After reading the data below, copy out every line that contains the word "frozen".

-- Provided records follows --

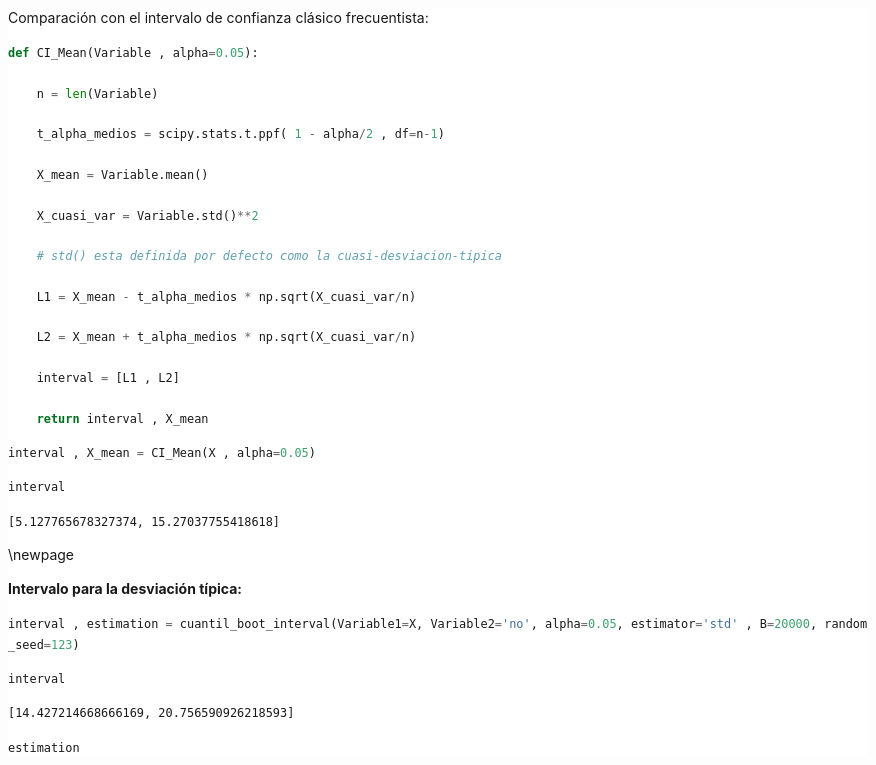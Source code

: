     
Comparación con el intervalo de confianza clásico frecuentista:

```python
def CI_Mean(Variable , alpha=0.05):

    n = len(Variable)

    t_alpha_medios = scipy.stats.t.ppf( 1 - alpha/2 , df=n-1)

    X_mean = Variable.mean()

    X_cuasi_var = Variable.std()**2 
    
    # std() esta definida por defecto como la cuasi-desviacion-tipica

    L1 = X_mean - t_alpha_medios * np.sqrt(X_cuasi_var/n)

    L2 = X_mean + t_alpha_medios * np.sqrt(X_cuasi_var/n)

    interval = [L1 , L2]

    return interval , X_mean
```


```python
interval , X_mean = CI_Mean(X , alpha=0.05)
```


```python
interval
```

    [5.127765678327374, 15.27037755418618]



\newpage


**Intervalo para la desviación típica:**


```python
interval , estimation = cuantil_boot_interval(Variable1=X, Variable2='no', alpha=0.05, estimator='std' , B=20000, random_seed=123)
```


```python
interval
```

    [14.427214668666169, 20.756590926218593]


```python
estimation
```
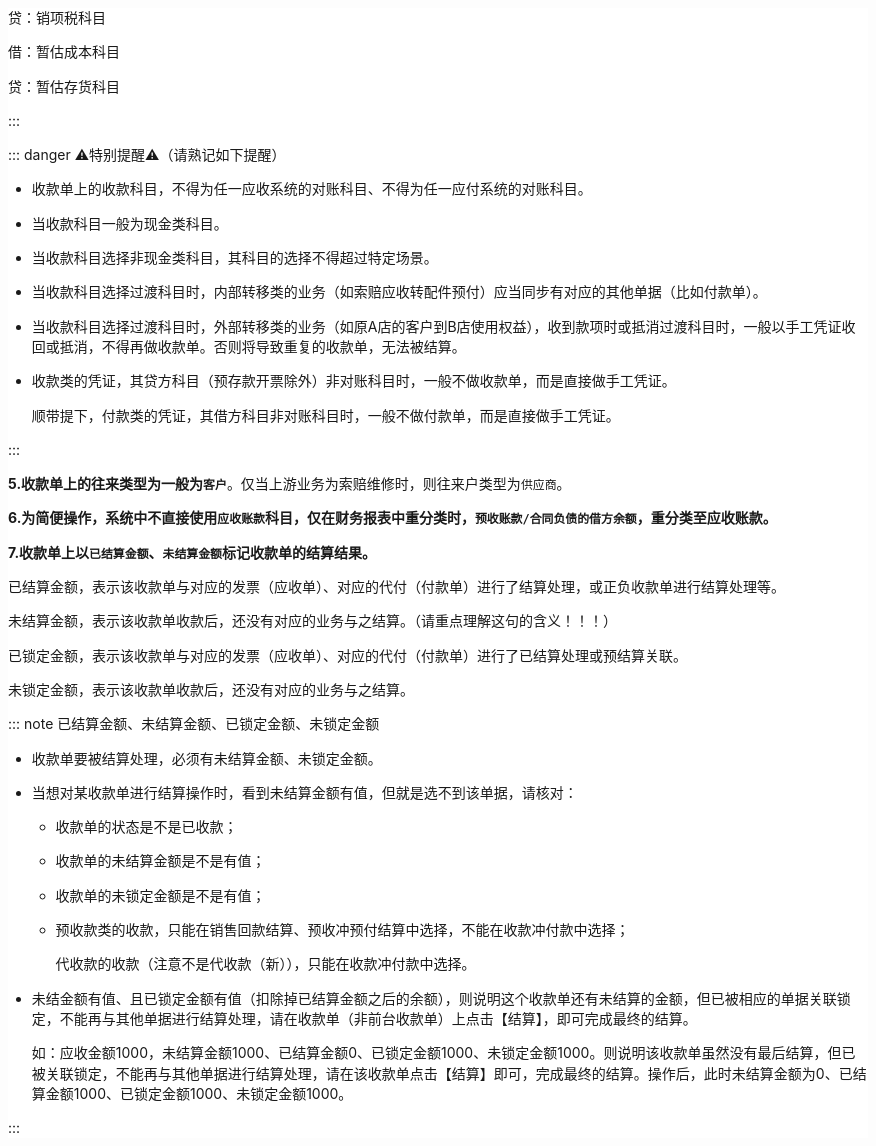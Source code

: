 贷：销项税科目

借：暂估成本科目

贷：暂估存货科目

:::

::: danger ⚠️特别提醒⚠️（请熟记如下提醒）

- 收款单上的收款科目，不得为任一应收系统的对账科目、不得为任一应付系统的对账科目。

- 当收款科目一般为现金类科目。

- 当收款科目选择非现金类科目，其科目的选择不得超过特定场景。

- 当收款科目选择过渡科目时，内部转移类的业务（如索赔应收转配件预付）应当同步有对应的其他单据（比如付款单）。

- 当收款科目选择过渡科目时，外部转移类的业务（如原A店的客户到B店使用权益），收到款项时或抵消过渡科目时，一般以手工凭证收回或抵消，不得再做收款单。否则将导致重复的收款单，无法被结算。

- 收款类的凭证，其贷方科目（预存款开票除外）非对账科目时，一般不做收款单，而是直接做手工凭证。

  顺带提下，付款类的凭证，其借方科目非对账科目时，一般不做付款单，而是直接做手工凭证。

:::



 **5.收款单上的往来类型为一般为`客户`**。仅当上游业务为索赔维修时，则往来户类型为`供应商`。

 **6.为简便操作，系统中不直接使用`应收账款`科目，仅在财务报表中重分类时，`预收账款/合同负债的借方余额`，重分类至应收账款。**

 **7.收款单上以`已结算金额`、`未结算金额`标记收款单的结算结果。**

已结算金额，表示该收款单与对应的发票（应收单）、对应的代付（付款单）进行了结算处理，或正负收款单进行结算处理等。

未结算金额，表示该收款单收款后，还没有对应的业务与之结算。（请重点理解这句的含义！！！）

已锁定金额，表示该收款单与对应的发票（应收单）、对应的代付（付款单）进行了已结算处理或预结算关联。

未锁定金额，表示该收款单收款后，还没有对应的业务与之结算。

::: note 已结算金额、未结算金额、已锁定金额、未锁定金额

- 收款单要被结算处理，必须有未结算金额、未锁定金额。

- 当想对某收款单进行结算操作时，看到未结算金额有值，但就是选不到该单据，请核对：

  - 收款单的状态是不是已收款；

  - 收款单的未结算金额是不是有值；

  - 收款单的未锁定金额是不是有值；

  - 预收款类的收款，只能在销售回款结算、预收冲预付结算中选择，不能在收款冲付款中选择；

    代收款的收款（注意不是代收款（新）），只能在收款冲付款中选择。

- 未结金额有值、且已锁定金额有值（扣除掉已结算金额之后的余额），则说明这个收款单还有未结算的金额，但已被相应的单据关联锁定，不能再与其他单据进行结算处理，请在收款单（非前台收款单）上点击【结算】，即可完成最终的结算。

  如：应收金额1000，未结算金额1000、已结算金额0、已锁定金额1000、未锁定金额1000。则说明该收款单虽然没有最后结算，但已被关联锁定，不能再与其他单据进行结算处理，请在该收款单点击【结算】即可，完成最终的结算。操作后，此时未结算金额为0、已结算金额1000、已锁定金额1000、未锁定金额1000。

:::
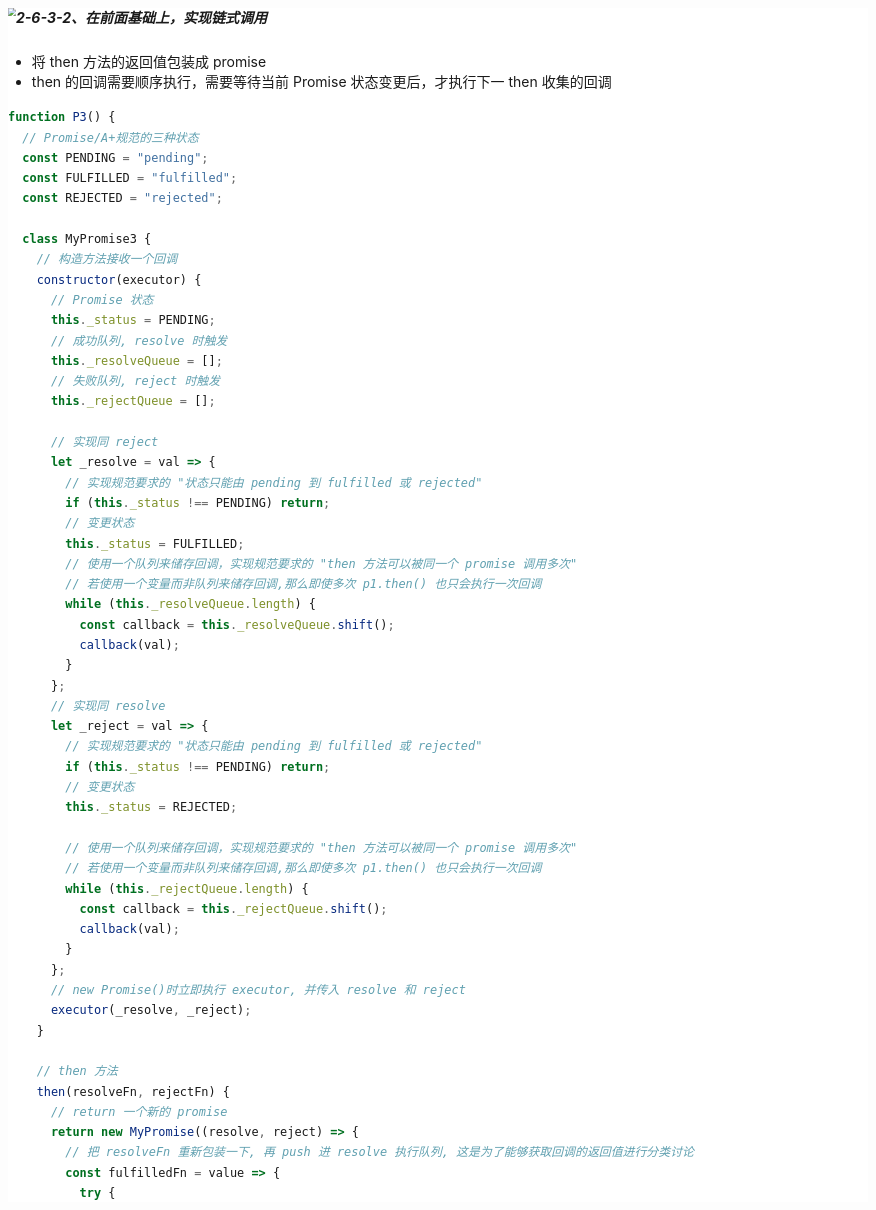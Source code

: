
```javascript
```

<img src="https://leibnize-picbed.oss-cn-shenzhen.aliyuncs.com/img/20200908092758.png" style="zoom:50%;" align="left" />

##### 2-6-3-2、在前面基础上，实现链式调用

- 将 then 方法的返回值包装成 promise 
- then 的回调需要顺序执行，需要等待当前 Promise 状态变更后，才执行下一 then 收集的回调

```javascript
function P3() {
  // Promise/A+规范的三种状态
  const PENDING = "pending";
  const FULFILLED = "fulfilled";
  const REJECTED = "rejected";

  class MyPromise3 {
    // 构造方法接收一个回调
    constructor(executor) {
      // Promise 状态
      this._status = PENDING;
      // 成功队列, resolve 时触发
      this._resolveQueue = [];
      // 失败队列, reject 时触发
      this._rejectQueue = [];

      // 实现同 reject
      let _resolve = val => {
        // 实现规范要求的 "状态只能由 pending 到 fulfilled 或 rejected"
        if (this._status !== PENDING) return;
        // 变更状态
        this._status = FULFILLED;
        // 使用一个队列来储存回调，实现规范要求的 "then 方法可以被同一个 promise 调用多次"
        // 若使用一个变量而非队列来储存回调,那么即使多次 p1.then() 也只会执行一次回调
        while (this._resolveQueue.length) {
          const callback = this._resolveQueue.shift();
          callback(val);
        }
      };
      // 实现同 resolve
      let _reject = val => {
        // 实现规范要求的 "状态只能由 pending 到 fulfilled 或 rejected"
        if (this._status !== PENDING) return;
        // 变更状态
        this._status = REJECTED;

        // 使用一个队列来储存回调，实现规范要求的 "then 方法可以被同一个 promise 调用多次"
        // 若使用一个变量而非队列来储存回调,那么即使多次 p1.then() 也只会执行一次回调
        while (this._rejectQueue.length) {
          const callback = this._rejectQueue.shift();
          callback(val);
        }
      };
      // new Promise()时立即执行 executor, 并传入 resolve 和 reject
      executor(_resolve, _reject);
    }

    // then 方法
    then(resolveFn, rejectFn) {
      // return 一个新的 promise
      return new MyPromise((resolve, reject) => {
        // 把 resolveFn 重新包装一下, 再 push 进 resolve 执行队列, 这是为了能够获取回调的返回值进行分类讨论
        const fulfilledFn = value => {
          try {
```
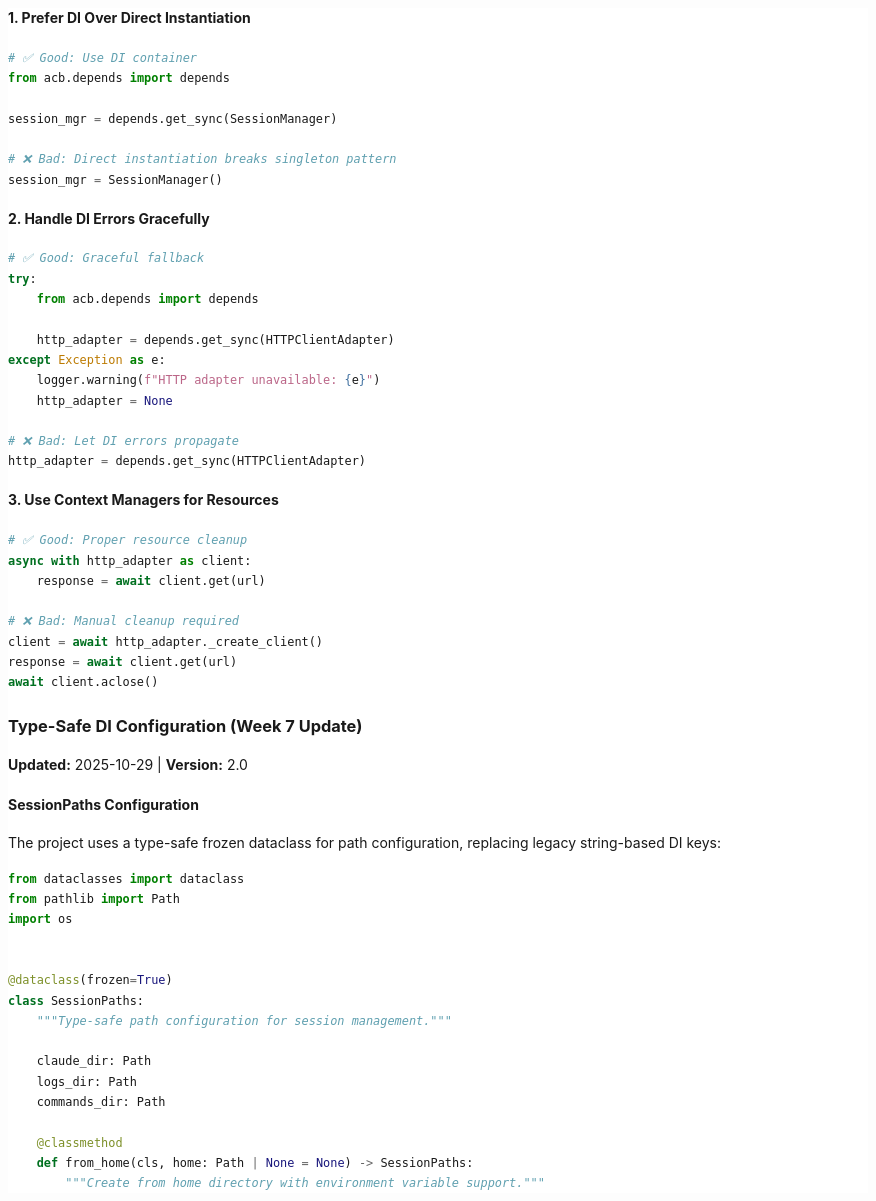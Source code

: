 #### 1. Prefer DI Over Direct Instantiation

```python
# ✅ Good: Use DI container
from acb.depends import depends

session_mgr = depends.get_sync(SessionManager)

# ❌ Bad: Direct instantiation breaks singleton pattern
session_mgr = SessionManager()
```

#### 2. Handle DI Errors Gracefully

```python
# ✅ Good: Graceful fallback
try:
    from acb.depends import depends

    http_adapter = depends.get_sync(HTTPClientAdapter)
except Exception as e:
    logger.warning(f"HTTP adapter unavailable: {e}")
    http_adapter = None

# ❌ Bad: Let DI errors propagate
http_adapter = depends.get_sync(HTTPClientAdapter)
```

#### 3. Use Context Managers for Resources

```python
# ✅ Good: Proper resource cleanup
async with http_adapter as client:
    response = await client.get(url)

# ❌ Bad: Manual cleanup required
client = await http_adapter._create_client()
response = await client.get(url)
await client.aclose()
```

### Type-Safe DI Configuration (Week 7 Update)

**Updated:** 2025-10-29 | **Version:** 2.0

#### SessionPaths Configuration

The project uses a type-safe frozen dataclass for path configuration, replacing legacy string-based DI keys:

```python
from dataclasses import dataclass
from pathlib import Path
import os


@dataclass(frozen=True)
class SessionPaths:
    """Type-safe path configuration for session management."""

    claude_dir: Path
    logs_dir: Path
    commands_dir: Path

    @classmethod
    def from_home(cls, home: Path | None = None) -> SessionPaths:
        """Create from home directory with environment variable support."""
```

-- Provided records concluded --

Solution for this task:
The project uses a type-safe frozen dataclass for path configuration, replacing legacy string-based DI keys:
@dataclass(frozen=True)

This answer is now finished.